> [What this task involves]
What is needed is an exact repeat of the entries, with no pictures in it.

> [Input for this task]
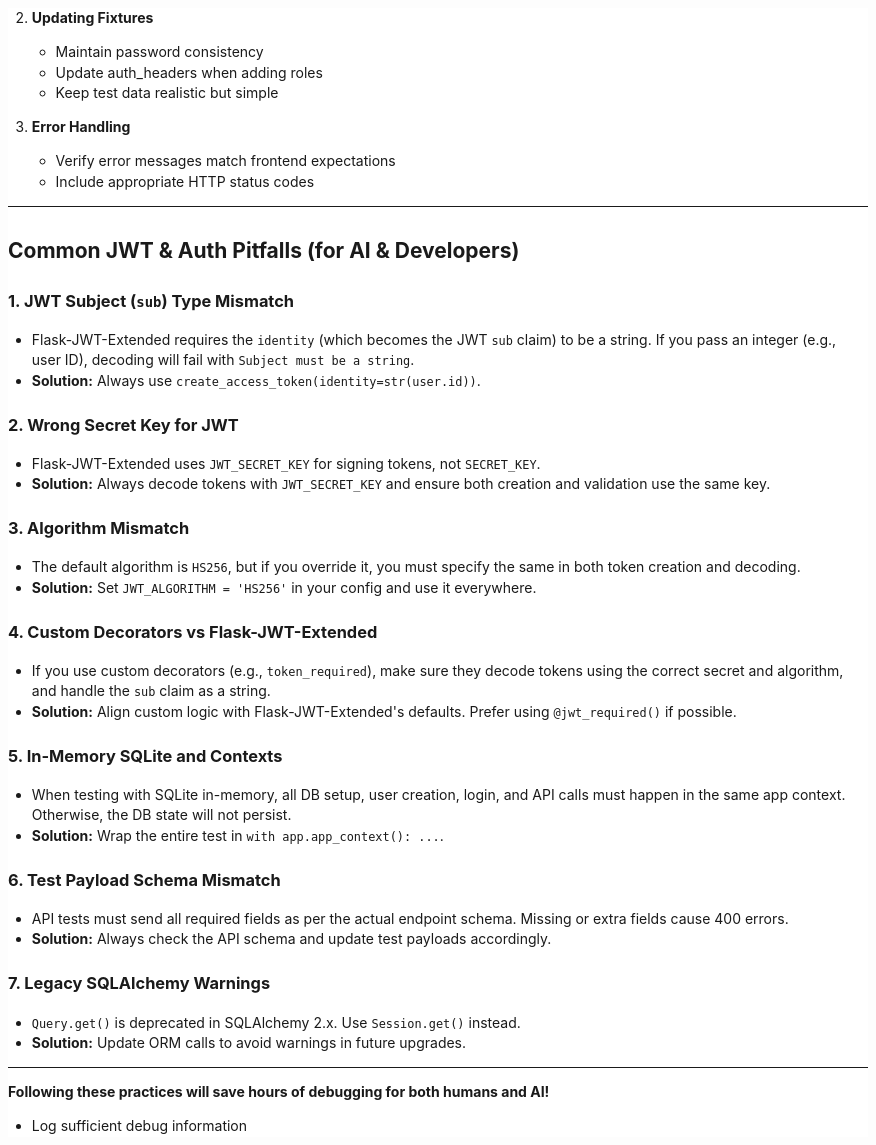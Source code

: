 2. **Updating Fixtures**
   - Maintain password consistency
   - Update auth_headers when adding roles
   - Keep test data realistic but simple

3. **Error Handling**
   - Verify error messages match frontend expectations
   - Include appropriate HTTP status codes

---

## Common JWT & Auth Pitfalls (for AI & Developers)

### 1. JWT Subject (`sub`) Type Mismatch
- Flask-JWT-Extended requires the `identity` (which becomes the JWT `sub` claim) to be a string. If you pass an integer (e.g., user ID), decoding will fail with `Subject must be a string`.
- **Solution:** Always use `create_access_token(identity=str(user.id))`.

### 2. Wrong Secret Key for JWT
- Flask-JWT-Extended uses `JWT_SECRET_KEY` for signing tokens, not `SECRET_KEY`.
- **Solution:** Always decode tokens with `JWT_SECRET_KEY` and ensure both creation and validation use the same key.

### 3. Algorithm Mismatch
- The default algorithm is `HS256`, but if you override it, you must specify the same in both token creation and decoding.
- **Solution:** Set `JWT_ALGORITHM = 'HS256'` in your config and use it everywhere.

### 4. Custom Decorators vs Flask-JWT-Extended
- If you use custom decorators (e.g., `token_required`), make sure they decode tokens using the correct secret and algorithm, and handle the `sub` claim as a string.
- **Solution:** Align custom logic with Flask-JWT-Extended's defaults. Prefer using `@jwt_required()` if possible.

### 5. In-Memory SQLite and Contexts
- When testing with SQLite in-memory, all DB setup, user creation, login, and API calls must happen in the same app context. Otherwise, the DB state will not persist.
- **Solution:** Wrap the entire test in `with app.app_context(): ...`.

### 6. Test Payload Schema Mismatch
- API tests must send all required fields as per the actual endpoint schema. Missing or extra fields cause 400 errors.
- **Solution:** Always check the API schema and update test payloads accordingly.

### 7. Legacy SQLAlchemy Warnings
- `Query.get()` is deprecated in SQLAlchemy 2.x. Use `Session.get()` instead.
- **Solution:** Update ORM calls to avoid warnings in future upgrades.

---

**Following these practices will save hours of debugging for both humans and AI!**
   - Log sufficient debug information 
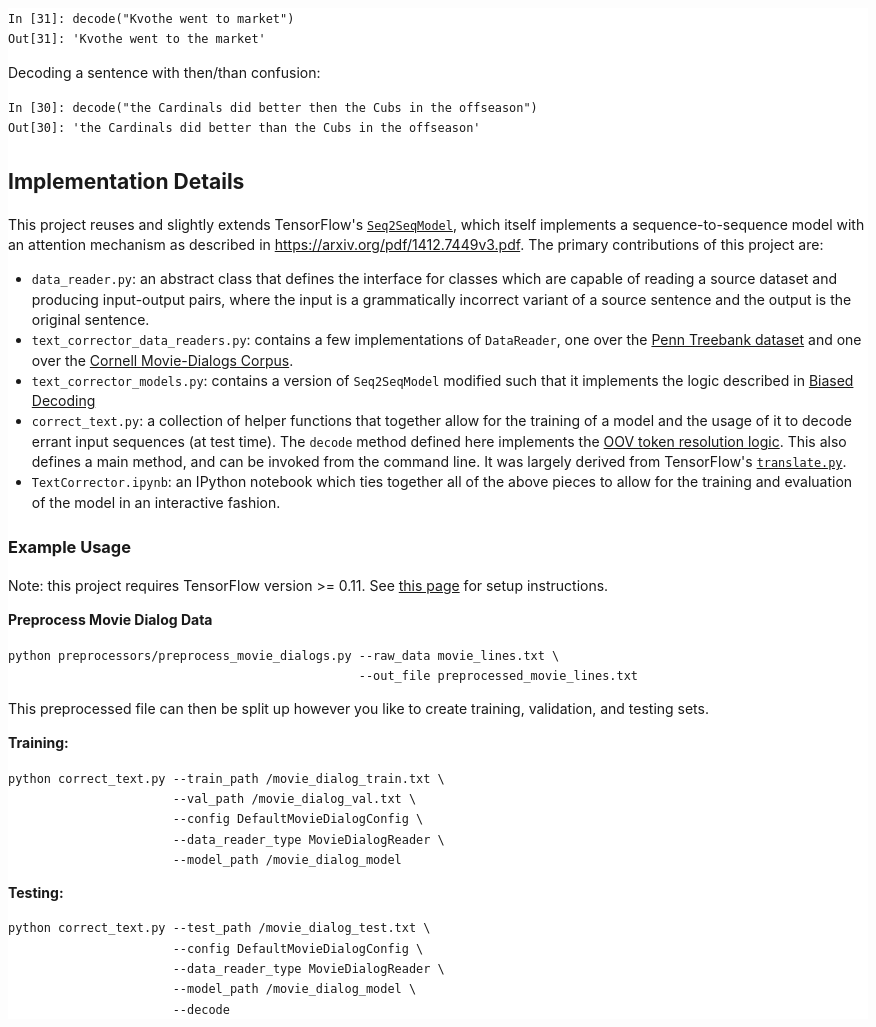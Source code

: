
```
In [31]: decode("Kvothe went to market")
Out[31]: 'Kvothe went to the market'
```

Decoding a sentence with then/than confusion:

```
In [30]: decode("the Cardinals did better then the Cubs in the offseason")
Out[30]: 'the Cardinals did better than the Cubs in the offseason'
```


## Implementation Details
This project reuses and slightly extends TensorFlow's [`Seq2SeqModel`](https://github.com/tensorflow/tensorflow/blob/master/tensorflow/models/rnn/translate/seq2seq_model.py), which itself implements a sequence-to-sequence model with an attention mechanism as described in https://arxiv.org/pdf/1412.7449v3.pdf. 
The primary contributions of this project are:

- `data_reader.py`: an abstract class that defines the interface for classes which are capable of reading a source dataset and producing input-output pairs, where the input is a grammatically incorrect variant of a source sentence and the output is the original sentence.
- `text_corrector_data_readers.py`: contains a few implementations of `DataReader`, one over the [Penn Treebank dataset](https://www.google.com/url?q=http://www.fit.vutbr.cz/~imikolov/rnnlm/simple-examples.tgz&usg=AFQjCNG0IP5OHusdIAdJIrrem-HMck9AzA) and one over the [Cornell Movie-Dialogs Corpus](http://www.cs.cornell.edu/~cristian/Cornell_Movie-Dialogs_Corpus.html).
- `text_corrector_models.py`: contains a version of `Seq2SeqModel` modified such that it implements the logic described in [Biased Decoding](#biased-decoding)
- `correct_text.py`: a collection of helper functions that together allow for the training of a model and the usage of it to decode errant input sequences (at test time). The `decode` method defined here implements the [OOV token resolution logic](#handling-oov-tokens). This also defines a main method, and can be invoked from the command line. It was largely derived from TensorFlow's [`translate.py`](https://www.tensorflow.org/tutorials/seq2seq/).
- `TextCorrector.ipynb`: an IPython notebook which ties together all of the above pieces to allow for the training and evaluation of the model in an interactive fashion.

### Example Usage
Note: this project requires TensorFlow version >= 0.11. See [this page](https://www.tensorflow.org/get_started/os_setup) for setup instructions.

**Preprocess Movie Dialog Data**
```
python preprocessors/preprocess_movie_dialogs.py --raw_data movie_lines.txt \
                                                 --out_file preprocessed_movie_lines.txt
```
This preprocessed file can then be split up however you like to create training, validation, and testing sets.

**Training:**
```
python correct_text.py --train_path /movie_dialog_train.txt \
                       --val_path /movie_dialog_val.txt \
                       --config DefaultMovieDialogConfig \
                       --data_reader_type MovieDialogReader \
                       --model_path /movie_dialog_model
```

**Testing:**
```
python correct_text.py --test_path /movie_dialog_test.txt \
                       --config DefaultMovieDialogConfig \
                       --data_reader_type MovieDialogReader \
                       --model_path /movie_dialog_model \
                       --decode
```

> [Result of this exercise]
Source code

: 2. **Updating Fixtures**
   - Maintain password consistency
   - Update auth_headers when adding roles
   - Keep test data realistic but simple

3. **Error Handling**
   - Verify error messages match frontend expectations
   - Include appropriate HTTP status codes

---

## Common JWT & Auth Pitfalls (for AI & Developers)

### 1. JWT Subject (`sub`) Type Mismatch
- Flask-JWT-Extended requires the `identity` (which becomes the JWT `sub` claim) to be a string. If you pass an integer (e.g., user ID), decoding will fail with `Subject must be a string`.
- **Solution:** Always use `create_access_token(identity=str(user.id))`.

### 2. Wrong Secret Key for JWT
- Flask-JWT-Extended uses `JWT_SECRET_KEY` for signing tokens, not `SECRET_KEY`.
- **Solution:** Always decode tokens with `JWT_SECRET_KEY` and ensure both creation and validation use the same key.

### 3. Algorithm Mismatch
- The default algorithm is `HS256`, but if you override it, you must specify the same in both token creation and decoding.
- **Solution:** Set `JWT_ALGORITHM = 'HS256'` in your config and use it everywhere.

### 4. Custom Decorators vs Flask-JWT-Extended
- If you use custom decorators (e.g., `token_required`), make sure they decode tokens using the correct secret and algorithm, and handle the `sub` claim as a string.
- **Solution:** Align custom logic with Flask-JWT-Extended's defaults. Prefer using `@jwt_required()` if possible.

### 5. In-Memory SQLite and Contexts
- When testing with SQLite in-memory, all DB setup, user creation, login, and API calls must happen in the same app context. Otherwise, the DB state will not persist.
- **Solution:** Wrap the entire test in `with app.app_context(): ...`.

### 6. Test Payload Schema Mismatch
- API tests must send all required fields as per the actual endpoint schema. Missing or extra fields cause 400 errors.
- **Solution:** Always check the API schema and update test payloads accordingly.

### 7. Legacy SQLAlchemy Warnings
- `Query.get()` is deprecated in SQLAlchemy 2.x. Use `Session.get()` instead.
- **Solution:** Update ORM calls to avoid warnings in future upgrades.

---

**Following these practices will save hours of debugging for both humans and AI!**
   - Log sufficient debug information 
Source code

:
```
In [31]: decode("Kvothe went to market")
Out[31]: 'Kvothe went to the market'
```

Decoding a sentence with then/than confusion:

```
In [30]: decode("the Cardinals did better then the Cubs in the offseason")
Out[30]: 'the Cardinals did better than the Cubs in the offseason'
```


## Implementation Details
This project reuses and slightly extends TensorFlow's [`Seq2SeqModel`](https://github.com/tensorflow/tensorflow/blob/master/tensorflow/models/rnn/translate/seq2seq_model.py), which itself implements a sequence-to-sequence model with an attention mechanism as described in https://arxiv.org/pdf/1412.7449v3.pdf. 
The primary contributions of this project are:

- `data_reader.py`: an abstract class that defines the interface for classes which are capable of reading a source dataset and producing input-output pairs, where the input is a grammatically incorrect variant of a source sentence and the output is the original sentence.
- `text_corrector_data_readers.py`: contains a few implementations of `DataReader`, one over the [Penn Treebank dataset](https://www.google.com/url?q=http://www.fit.vutbr.cz/~imikolov/rnnlm/simple-examples.tgz&usg=AFQjCNG0IP5OHusdIAdJIrrem-HMck9AzA) and one over the [Cornell Movie-Dialogs Corpus](http://www.cs.cornell.edu/~cristian/Cornell_Movie-Dialogs_Corpus.html).
- `text_corrector_models.py`: contains a version of `Seq2SeqModel` modified such that it implements the logic described in [Biased Decoding](#biased-decoding)
- `correct_text.py`: a collection of helper functions that together allow for the training of a model and the usage of it to decode errant input sequences (at test time). The `decode` method defined here implements the [OOV token resolution logic](#handling-oov-tokens). This also defines a main method, and can be invoked from the command line. It was largely derived from TensorFlow's [`translate.py`](https://www.tensorflow.org/tutorials/seq2seq/).
- `TextCorrector.ipynb`: an IPython notebook which ties together all of the above pieces to allow for the training and evaluation of the model in an interactive fashion.

### Example Usage
Note: this project requires TensorFlow version >= 0.11. See [this page](https://www.tensorflow.org/get_started/os_setup) for setup instructions.

**Preprocess Movie Dialog Data**
```
python preprocessors/preprocess_movie_dialogs.py --raw_data movie_lines.txt \
                                                 --out_file preprocessed_movie_lines.txt
```
This preprocessed file can then be split up however you like to create training, validation, and testing sets.

**Training:**
```
python correct_text.py --train_path /movie_dialog_train.txt \
                       --val_path /movie_dialog_val.txt \
                       --config DefaultMovieDialogConfig \
                       --data_reader_type MovieDialogReader \
                       --model_path /movie_dialog_model
```

**Testing:**
```
python correct_text.py --test_path /movie_dialog_test.txt \
                       --config DefaultMovieDialogConfig \
                       --data_reader_type MovieDialogReader \
                       --model_path /movie_dialog_model \
                       --decode
```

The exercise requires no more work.